INSTRUCTIONS TO FOLLOW: Going through the listing below, tally the lines that contain the word "tabular" and give only that figure.

......

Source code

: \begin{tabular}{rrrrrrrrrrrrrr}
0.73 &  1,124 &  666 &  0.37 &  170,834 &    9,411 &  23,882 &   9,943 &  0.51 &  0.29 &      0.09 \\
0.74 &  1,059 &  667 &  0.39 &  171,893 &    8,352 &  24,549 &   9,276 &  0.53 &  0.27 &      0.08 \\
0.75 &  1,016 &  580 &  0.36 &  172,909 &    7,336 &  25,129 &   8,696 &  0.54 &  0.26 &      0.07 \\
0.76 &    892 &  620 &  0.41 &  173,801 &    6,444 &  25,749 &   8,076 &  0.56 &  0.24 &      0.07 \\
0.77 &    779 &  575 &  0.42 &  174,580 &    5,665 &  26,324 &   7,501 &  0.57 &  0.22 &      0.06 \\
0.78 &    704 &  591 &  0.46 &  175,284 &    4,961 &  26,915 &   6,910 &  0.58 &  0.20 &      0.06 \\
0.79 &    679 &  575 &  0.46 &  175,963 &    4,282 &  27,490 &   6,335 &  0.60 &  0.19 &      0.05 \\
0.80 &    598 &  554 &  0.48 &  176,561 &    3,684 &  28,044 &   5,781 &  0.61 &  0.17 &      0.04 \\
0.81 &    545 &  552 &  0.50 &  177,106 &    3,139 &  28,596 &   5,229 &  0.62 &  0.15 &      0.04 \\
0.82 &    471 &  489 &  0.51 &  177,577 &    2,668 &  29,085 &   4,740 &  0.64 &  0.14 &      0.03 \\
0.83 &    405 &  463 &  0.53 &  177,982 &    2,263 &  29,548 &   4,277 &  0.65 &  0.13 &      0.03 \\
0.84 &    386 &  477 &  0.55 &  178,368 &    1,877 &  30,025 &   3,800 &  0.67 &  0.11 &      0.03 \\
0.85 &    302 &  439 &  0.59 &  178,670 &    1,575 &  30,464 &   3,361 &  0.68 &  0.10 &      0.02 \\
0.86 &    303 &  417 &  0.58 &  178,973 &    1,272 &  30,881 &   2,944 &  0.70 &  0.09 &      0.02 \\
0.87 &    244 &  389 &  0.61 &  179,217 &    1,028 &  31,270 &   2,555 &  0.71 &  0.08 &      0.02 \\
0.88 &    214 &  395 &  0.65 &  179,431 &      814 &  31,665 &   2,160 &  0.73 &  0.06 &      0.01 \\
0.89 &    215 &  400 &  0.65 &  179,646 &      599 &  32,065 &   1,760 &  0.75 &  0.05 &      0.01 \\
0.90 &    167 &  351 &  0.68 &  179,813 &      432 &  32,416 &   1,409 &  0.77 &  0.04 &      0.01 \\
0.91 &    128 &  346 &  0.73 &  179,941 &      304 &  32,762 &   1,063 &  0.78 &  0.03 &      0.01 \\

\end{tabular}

......

SOLUTION: 2